Optimal Accuracy-Privacy Trade-Off for Secure Multi-Party Computations

TL;DR

This paper introduces a new measure for quantifying information leakage in secure multi-party computations, proposes a function substitution method to balance privacy and accuracy, and demonstrates how to achieve optimal trade-offs.

Contribution

It presents a generalized leakage measure, a function substitution approach for privacy control, and theoretical bounds for privacy gains in secure computations.

Findings

The new leakage measure effectively quantifies privacy loss.

Function substitution improves confidentiality while maintaining output accuracy.

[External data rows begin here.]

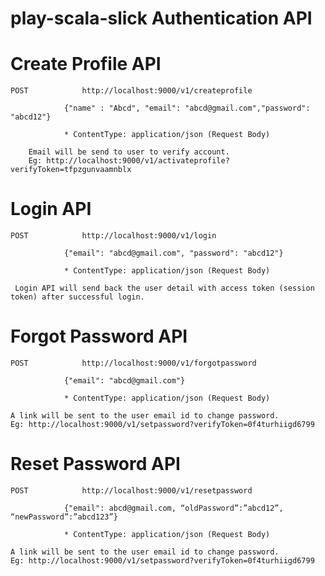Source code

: 
# play-scala-slick Authentication API #


# Create Profile API
  
  	POST			http://localhost:9000/v1/createprofile
	
				{"name" : "Abcd", "email": "abcd@gmail.com","password": "abcd12"}
          			
				* ContentType: application/json (Request Body)
            
        Email will be send to user to verify account. 
        Eg: http://localhost:9000/v1/activateprofile?verifyToken=tfpzgunvaamnblx


# Login API
  
  	POST			http://localhost:9000/v1/login
				
				{"email": "abcd@gmail.com", "password": "abcd12"}
            			
				* ContentType: application/json (Request Body)
				
	 Login API will send back the user detail with access token (session token) after successful login.


# Forgot Password API

	POST			http://localhost:9000/v1/forgotpassword
	
				{"email": "abcd@gmail.com"}
				
				* ContentType: application/json (Request Body)
            
	A link will be sent to the user email id to change password.
	Eg: http://localhost:9000/v1/setpassword?verifyToken=0f4turhiigd6799


# Reset Password API

	POST			http://localhost:9000/v1/resetpassword
				    
				{"email": abcd@gmail.com, “oldPassword”:”abcd12”, “newPassword”:”abcd123”}
				
				* ContentType: application/json (Request Body)
            
	A link will be sent to the user email id to change password.
	Eg: http://localhost:9000/v1/setpassword?verifyToken=0f4turhiigd6799
      
      
      

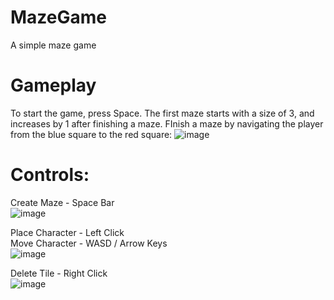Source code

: # MazeGame
A simple maze game

# Gameplay
To start the game, press Space.
The first maze starts with a size of 3, and increases by 1 after finishing a maze. FInish a maze by navigating the player from the blue square to the red square:
![image](https://github.com/ryanbryson7/MazeGame/assets/70662474/19cb59a5-69c8-466f-8b37-0659b87650f0)

# Controls:
Create Maze - Space Bar\
![image](https://github.com/ryanbryson7/MazeGame/assets/70662474/eb10c642-bdf0-4e1a-85ce-4c21af313f76)

Place Character - Left Click\
Move Character - WASD / Arrow Keys\
![image](https://github.com/ryanbryson7/MazeGame/assets/70662474/4c66e62a-1610-49e1-99a7-4c9fd59dd903)

Delete Tile - Right Click\
![image](https://github.com/ryanbryson7/MazeGame/assets/70662474/7d30903d-6c14-4aa1-a5ef-f033b8c5c7a2)

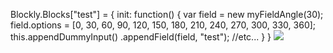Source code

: Blockly.Blocks["test"] = {
	init:  function() {
		var field = new myFieldAngle(30);
		field.options = [0, 30, 60, 90, 120, 150, 180, 210, 240, 270, 300, 330, 360];
		this.appendDummyInput()
			.appendField(field, "test");
		//etc...
	}
}
<img src="https://fustyles.github.io/webduino/LinkIt7697/test_myFieldAngle_202208/myFieldAngle.png">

Optimal privacy-accuracy trade-offs can be achieved through the proposed method.

Abstract

The purpose of Secure Multi-Party Computation is to enable protocol participants to compute a public function of their private inputs while keeping their inputs secret, without resorting to any trusted third party. However, opening the public output of such computations inevitably reveals some information about the private inputs. We propose a measure generalising both Renyi entropy and g-entropy so as to quantify this information leakage. In order to control and restrain such information flows, we introduce the notion of function substitution which replaces the computation of a function that reveals sensitive information with that of an approximate function. We exhibit theoretical bounds for the privacy gains that this approach provides and experimentally show that this enhances the confidentiality of the inputs while controlling the distortion of computed output values. Finally, we investigate the inherent compromise between accuracy of computation and privacy of inputs and we demonstrate how to realise such optimal trade-offs.